Il dramma di un bambino attore è quasi sempre quello del dopo".
"Lavorare in Algeria per questo film è stato semplice, le persone erano molto disponibili: per ben tre volte, nelle strette vie della casbah,
abbiamo dovuto chiedere di poter arretrare col carrello fino ad entrare nelle case, altrimenti il protagonista sarebbe andato fuori fuoco. Uno di loro doveva andare a fare la spesa, e ci ha lasciato la casa! E questa sarebbe l'Algeria pericolosa di cui parlano...
E' stata un'esperienza umana straordinaria".
"La rozzezza delle produzioni cinematografiche non ha nazionalità, e
abbiamo dovuto faticare molto perché non solo noi europei venissimo pagati, ma anche gli algerini: abbiamo anche fatto una giornata di sciopero, promosso da mio figlio che lavorava alla seconda camera, perché non venivano pagati tutti".
"
Il Primo Uomo uscirà in Francia nel 2013, il centenario della nascita di Camus, e il distributore vuole sfruttare questa pubblicità gratuita. In Algeria non credo uscirà mai, anche perché là non ci sono dei veri cinema...".
"Qualche volta si corre il rischio di essere troppo rigidi, troppo rigorosi: mai confondere il rigore con l'autogol!
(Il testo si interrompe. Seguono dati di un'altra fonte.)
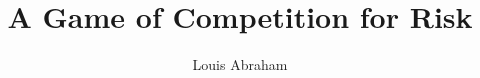 \documentclass[preprint,12pt,authoryear]{elsarticle}
\theoremstyle{definition}
\begin{document}
\begin{frontmatter}



\title{A Game of Competition for Risk}


\author[inst1,inst2]{Louis Abraham}

\address[inst1]{Université Paris 1 Panthéon--Sorbonne}

\address[inst2]{Association Française d'Épargne et de Retraite (AFER)}

            




\end{frontmatter}
\end{document}
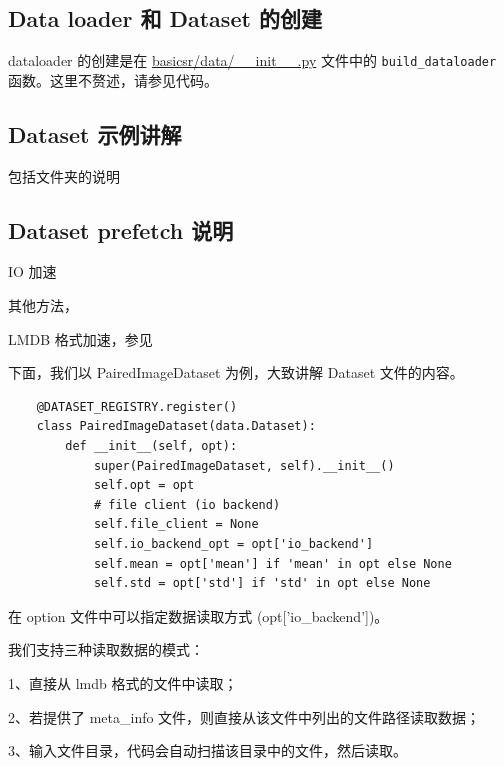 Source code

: \documentclass[../main.tex]{subfiles}
\begin{document}
\subsection{Data loader 和 Dataset 的创建}\label{code_structure:dataloader_dataset}

dataloader 的创建是在 \href{https://github.com/XPixelGroup/BasicSR/blob/master/basicsr/data/\_\_init\_\_.py}{basicsr/data/\_\_init\_\_.py} 文件中的 \texttt{build\_dataloader} 函数。这里不赘述，请参见代码。

\subsection{Dataset 示例讲解}\label{code_structure:dataset_example}

包括文件夹的说明
\subsection{Dataset prefetch 说明}\label{code_structure:dataset_prefecth}

IO 加速

其他方法，

LMDB 格式加速，参见



下面，我们以 PairedImageDataset 为例，大致讲解 Dataset 文件的内容。
\begin{verbatim}
    @DATASET_REGISTRY.register()
    class PairedImageDataset(data.Dataset):
        def __init__(self, opt):
            super(PairedImageDataset, self).__init__()
            self.opt = opt
            # file client (io backend)
            self.file_client = None
            self.io_backend_opt = opt['io_backend']
            self.mean = opt['mean'] if 'mean' in opt else None
            self.std = opt['std'] if 'std' in opt else None
    \end{verbatim}

在 option 文件中可以指定数据读取方式 (opt['io\_backend'])。

我们支持三种读取数据的模式：

1、直接从 lmdb 格式的文件中读取；

2、若提供了 meta\_info 文件，则直接从该文件中列出的文件路径读取数据；

3、输入文件目录，代码会自动扫描该目录中的文件，然后读取。
\end{document}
Non volevo esagerare,
cerco il pubblico più ampio possibile: stasera il film sembra più bello perché la sala è piena, se no non è lo stesso film. C'è un mio film, televisivo, che era uscito in Francia e inspiegabilmente reggeva tanto in sala:
una volta curioso sono andato a vedere il pubblico, e la sala era vuota! Il cinema va fatto per il pubblico, conta di più secondo me di una bella recensione: con Il Ladro di Bambini per fortuna succedeva il contrario, sale pienissime non solo in Italia, una volta non sono riuscito ad entrare neanche a Sydney al primo spettacolo pomeridiano!".
Come si è avvicinato al cinema, chiedono dal pubblico a fine serata. "Sono nato in un paese di 400 abitanti, con la sala più vicina a 50 km. Erano gli anni '50, non si aveva la macchina e quindi niente cinema: però arrivavano i cineromanzi, dei fascicoli dove si raccontano i film con le fotografie e i dialoghi sono riportati nei fumetti. Credevo che fosse tutto fatto da un'unica persona, l'attore, il "registra" (non sapevo si dicesse regista!), quello che scriveva...
Una volta ho chiesto a mia nonna perché parlassero tutti in italiano. Era un film western, e lei mi rispose: in America parlano tutto!".